Yes, I'm among the first to defend this idea.
But strongholds are often created by warring aristocraties. So, if academic sources have clearly proved that this archaeological material does not belong to the Celts (ie they have been created by pre-indo-european aristocraties), it closes the loop : it would mean that Celts were not even an aristocracy in those regions, but just minorities. Which is an "extremist" opinion. If it is not an aristocracy which has created them (it would be surprising), it means that the main make-up of the population was non-celtic...

How do you explain tribal names that have readily identifiable Celtic etymologies in Gallaecia?

Also, I find you're making too much of a conjecture here: they're not Celts, so must be pre-Indo-Europeans. What about the Lusitanians? A lot of Gallaecian tribal names, while non-conformous with Celtic etymologies, are actually readily identifiable as Indo-European and conformous with Lusitanian sound laws.

For the Picts, I have not knowledge enough to answer. And for the Saxons, I have read it in several sources, and indeed, apparently, Oppenheimer supports this theory. I didn't say that I agree anyway. The fact is that it remains a mystery.

The main beef I have with Oppenheimer, he's a geneticist (not a linguist, and his ideas on the languages of Britain just make every linguist facepalm), he also uses outdated data (for example the idea that R1b originated in the LGM on the Iberian penninsula). Also, by his ideas he seems to be affiliated with British Nationalist ideas, which I find, mildly put, disgusting.

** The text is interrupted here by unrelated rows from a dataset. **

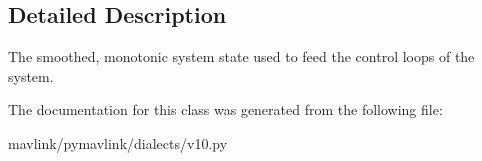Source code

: \subsection{Detailed Description}
\begin{DoxyVerb}The smoothed, monotonic system state used to feed the control
loops of the system.
\end{DoxyVerb}
 

The documentation for this class was generated from the following file\+:\begin{DoxyCompactItemize}
\item 
mavlink/pymavlink/dialects/v10.\+py\end{DoxyCompactItemize}
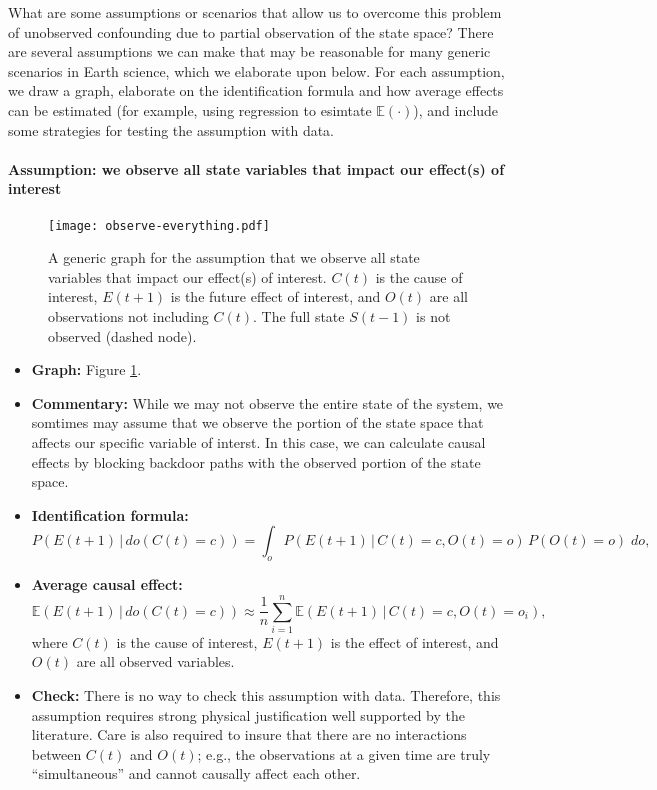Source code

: \documentclass[12pt]{article}
\begin{document}
What are some assumptions or scenarios that allow us to overcome this
problem of unobserved confounding due to partial observation of the
state space? There are several assumptions we can make that may be
reasonable for many generic scenarios in Earth science, which we
elaborate upon below. For each assumption, we draw a graph, elaborate
on the identification formula and how average effects can be estimated
(for example, using regression to esimtate $\mathbb{E}(\cdot )$), and
include some strategies for testing the assumption with data.

\paragraph{Assumption: we observe all state variables that impact our effect(s) of interest}

\begin{figure}[H]
  \texttt{[image: observe-everything.pdf]}
  \caption{A generic graph for the assumption that we observe all
    state variables that impact our effect(s) of interest. $C(t)$ is
    the cause of interest, $E(t+1)$ is the future effect of interest,
    and $O(t)$ are all observations not including $C(t)$. The full
    state $S(t-1)$ is not observed (dashed node).}
  \label{fig:observe-everything}
\end{figure}

\begin{itemize}
\item \textbf{Graph:} Figure \ref{fig:observe-everything}.
\item \textbf{Commentary:} While we may not observe the entire state
  of the system, we somtimes may assume that we observe the portion of
  the state space that affects our specific variable of interst. In
  this case, we can calculate causal effects by blocking backdoor
  paths with the observed portion of the state space.
\item \textbf{Identification formula:}
  \begin{equation*}
    P(E(t+1) \, | \, do(C(t) = c)) = \int_{o} P(E(t+1) \, | \, C(t) = c,
    O(t) = o) \, P(O(t)=o) \; d o,
  \end{equation*}
\item \textbf{Average causal effect:}
  \begin{equation*}
    \mathbb{E}(E(t+1) \, | \, do(C(t) = c)) \approx \frac{1}{n}
    \sum_{i=1}^n \mathbb{E}(E(t+1) \, | \, C(t)=c, O(t)=o_i),
  \end{equation*}
  where $C(t)$ is the cause of interest, $E(t+1)$ is the effect of
  interest, and $O(t)$ are all observed variables.
\item \textbf{Check:} There is no way to check this assumption with
  data. Therefore, this assumption requires strong physical
  justification well supported by the literature. Care is also
  required to insure that there are no interactions between $C(t)$ and
  $O(t)$; e.g., the observations at a given time are truly
  ``simultaneous'' and cannot causally affect each other.
\end{itemize}
\end{document}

In any case, I would argue this: the place names in Roman Britain have clearly identifiable Celtic etymologies, as is the case across the Channel in Gallia Belgica. We also know that the 8th century Anglo-Saxon language was mutually intelligible with the Old Saxon language spoken in northern Germany. In my opinion, it's very possible that there were Saxon mercenaries in the late Roman period in Britain, but large-scale settlement by the Anglo-Saxons didn't occur until after the Roman withdrawal from Britain.